(TASK INPUT)
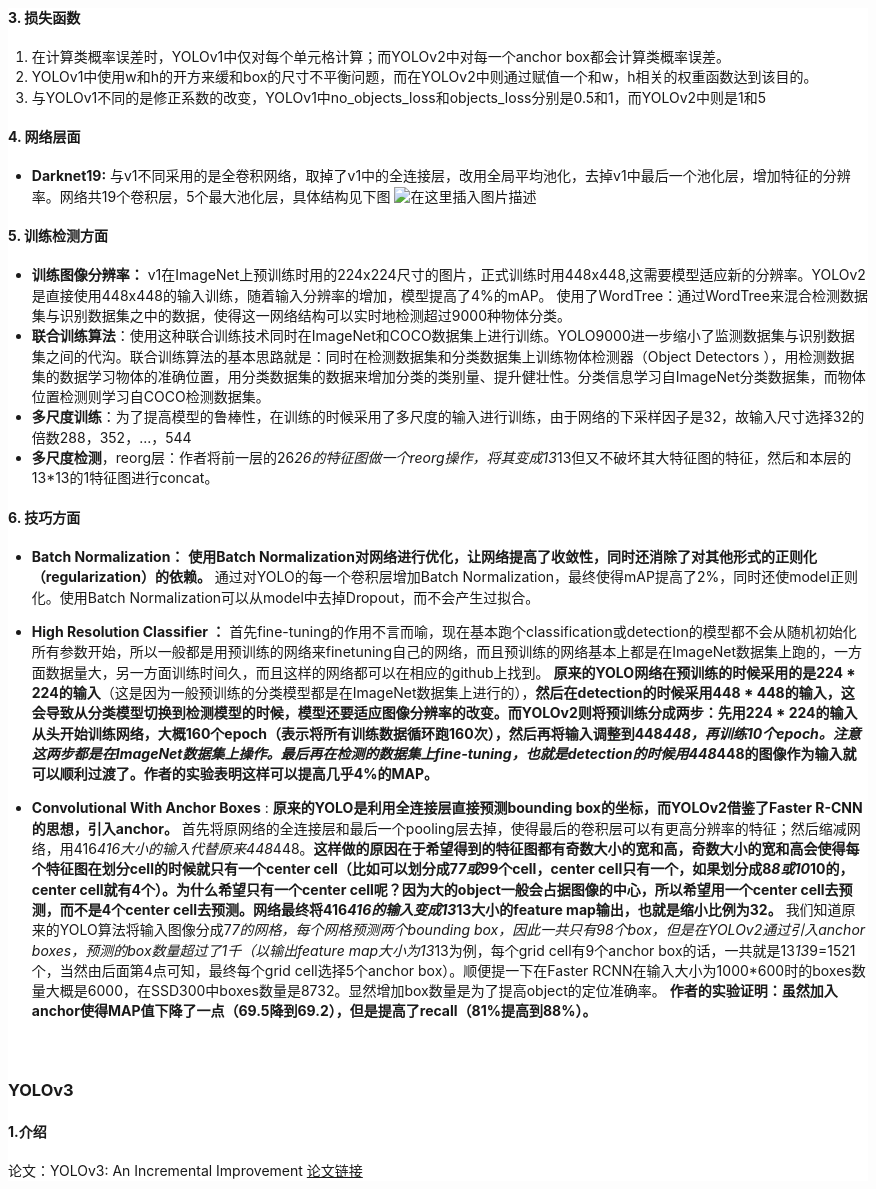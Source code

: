 
#### 3. 损失函数
1. 在计算类概率误差时，YOLOv1中仅对每个单元格计算；而YOLOv2中对每一个anchor box都会计算类概率误差。
2. YOLOv1中使用w和h的开方来缓和box的尺寸不平衡问题，而在YOLOv2中则通过赋值一个和w，h相关的权重函数达到该目的。
3. 与YOLOv1不同的是修正系数的改变，YOLOv1中no_objects_loss和objects_loss分别是0.5和1，而YOLOv2中则是1和5


#### 4. 网络层面
- **Darknet19:**  与v1不同采用的是全卷积网络，取掉了v1中的全连接层，改用全局平均池化，去掉v1中最后一个池化层，增加特征的分辨率。网络共19个卷积层，5个最大池化层，具体结构见下图
![在这里插入图片描述](https://img-blog.csdnimg.cn/20190829222516280.JPG?x-oss-process=image/watermark,type_ZmFuZ3poZW5naGVpdGk,shadow_10,text_aHR0cHM6Ly9ibG9nLmNzZG4ubmV0L21yamt6aGFuZ21h,size_16,color_FFFFFF,t_70)


#### 5. 训练检测方面

- **训练图像分辨率：** v1在ImageNet上预训练时用的224x224尺寸的图片，正式训练时用448x448,这需要模型适应新的分辨率。YOLOv2是直接使用448x448的输入训练，随着输入分辨率的增加，模型提高了4%的mAP。
使用了WordTree：通过WordTree来混合检测数据集与识别数据集之中的数据，使得这一网络结构可以实时地检测超过9000种物体分类。
- **联合训练算法**：使用这种联合训练技术同时在ImageNet和COCO数据集上进行训练。YOLO9000进一步缩小了监测数据集与识别数据集之间的代沟。联合训练算法的基本思路就是：同时在检测数据集和分类数据集上训练物体检测器（Object Detectors ），用检测数据集的数据学习物体的准确位置，用分类数据集的数据来增加分类的类别量、提升健壮性。分类信息学习自ImageNet分类数据集，而物体位置检测则学习自COCO检测数据集。
- **多尺度训练**：为了提高模型的鲁棒性，在训练的时候采用了多尺度的输入进行训练，由于网络的下采样因子是32，故输入尺寸选择32的倍数288，352，...，544
- **多尺度检测**，reorg层：作者将前一层的26*26的特征图做一个reorg操作，将其变成13*13但又不破坏其大特征图的特征，然后和本层的13*13的1特征图进行concat。

#### 6. 技巧方面
- **Batch Normalization：** **使用Batch Normalization对网络进行优化，让网络提高了收敛性，同时还消除了对其他形式的正则化（regularization）的依赖。** 通过对YOLO的每一个卷积层增加Batch Normalization，最终使得mAP提高了2%，同时还使model正则化。使用Batch Normalization可以从model中去掉Dropout，而不会产生过拟合。
- **High Resolution Classifier ：** 首先fine-tuning的作用不言而喻，现在基本跑个classification或detection的模型都不会从随机初始化所有参数开始，所以一般都是用预训练的网络来finetuning自己的网络，而且预训练的网络基本上都是在ImageNet数据集上跑的，一方面数据量大，另一方面训练时间久，而且这样的网络都可以在相应的github上找到。 
**原来的YOLO网络在预训练的时候采用的是224 * 224的输入**（这是因为一般预训练的分类模型都是在ImageNet数据集上进行的），**然后在detection的时候采用448 * 448的输入，这会导致从分类模型切换到检测模型的时候，模型还要适应图像分辨率的改变。而YOLOv2则将预训练分成两步：先用224 * 224的输入从头开始训练网络，大概160个epoch（表示将所有训练数据循环跑160次），然后再将输入调整到448*448，再训练10个epoch。注意这两步都是在ImageNet数据集上操作。最后再在检测的数据集上fine-tuning，也就是detection的时候用448*448的图像作为输入就可以顺利过渡了。作者的实验表明这样可以提高几乎4%的MAP。**

- **Convolutional With Anchor Boxes** :  **原来的YOLO是利用全连接层直接预测bounding box的坐标，而YOLOv2借鉴了Faster R-CNN的思想，引入anchor。** 首先将原网络的全连接层和最后一个pooling层去掉，使得最后的卷积层可以有更高分辨率的特征；然后缩减网络，用416*416大小的输入代替原来448*448。**这样做的原因在于希望得到的特征图都有奇数大小的宽和高，奇数大小的宽和高会使得每个特征图在划分cell的时候就只有一个center cell（比如可以划分成7*7或9*9个cell，center cell只有一个，如果划分成8*8或10*10的，center cell就有4个）。为什么希望只有一个center cell呢？因为大的object一般会占据图像的中心，所以希望用一个center cell去预测，而不是4个center cell去预测。网络最终将416*416的输入变成13*13大小的feature map输出，也就是缩小比例为32。** 
我们知道原来的YOLO算法将输入图像分成7*7的网格，每个网格预测两个bounding box，因此一共只有98个box，但是在YOLOv2通过引入anchor boxes，预测的box数量超过了1千（以输出feature map大小为13*13为例，每个grid cell有9个anchor box的话，一共就是13*13*9=1521个，当然由后面第4点可知，最终每个grid cell选择5个anchor box）。顺便提一下在Faster RCNN在输入大小为1000*600时的boxes数量大概是6000，在SSD300中boxes数量是8732。显然增加box数量是为了提高object的定位准确率。 
**作者的实验证明：虽然加入anchor使得MAP值下降了一点（69.5降到69.2），但是提高了recall（81%提高到88%）。**


<br>

### YOLOv3
#### 1.介绍
论文：YOLOv3: An Incremental Improvement 
[论文链接](https://pjreddie.com/media/files/papers/YOLOv3.pdf)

(WORK REQUEST)
From the first line above through the line containing "- **多尺度训练**：为了", copy everything exactly, without the pictures.

(RESULT OF THIS EXERCISE)
Source code

: 
#### 3. 损失函数
1. 在计算类概率误差时，YOLOv1中仅对每个单元格计算；而YOLOv2中对每一个anchor box都会计算类概率误差。
2. YOLOv1中使用w和h的开方来缓和box的尺寸不平衡问题，而在YOLOv2中则通过赋值一个和w，h相关的权重函数达到该目的。
3. 与YOLOv1不同的是修正系数的改变，YOLOv1中no_objects_loss和objects_loss分别是0.5和1，而YOLOv2中则是1和5


#### 4. 网络层面
- **Darknet19:**  与v1不同采用的是全卷积网络，取掉了v1中的全连接层，改用全局平均池化，去掉v1中最后一个池化层，增加特征的分辨率。网络共19个卷积层，5个最大池化层，具体结构见下图
![在这里插入图片描述](https://img-blog.csdnimg.cn/20190829222516280.JPG?x-oss-process=image/watermark,type_ZmFuZ3poZW5naGVpdGk,shadow_10,text_aHR0cHM6Ly9ibG9nLmNzZG4ubmV0L21yamt6aGFuZ21h,size_16,color_FFFFFF,t_70)


#### 5. 训练检测方面

- **训练图像分辨率：** v1在ImageNet上预训练时用的224x224尺寸的图片，正式训练时用448x448,这需要模型适应新的分辨率。YOLOv2是直接使用448x448的输入训练，随着输入分辨率的增加，模型提高了4%的mAP。
使用了WordTree：通过WordTree来混合检测数据集与识别数据集之中的数据，使得这一网络结构可以实时地检测超过9000种物体分类。
- **联合训练算法**：使用这种联合训练技术同时在ImageNet和COCO数据集上进行训练。YOLO9000进一步缩小了监测数据集与识别数据集之间的代沟。联合训练算法的基本思路就是：同时在检测数据集和分类数据集上训练物体检测器（Object Detectors ），用检测数据集的数据学习物体的准确位置，用分类数据集的数据来增加分类的类别量、提升健壮性。分类信息学习自ImageNet分类数据集，而物体位置检测则学习自COCO检测数据集。
- **多尺度训练**：为了提高模型的鲁棒性，在训练的时候采用了多尺度的输入进行训练，由于网络的下采样因子是32，故输入尺寸选择32的倍数288，352，...，544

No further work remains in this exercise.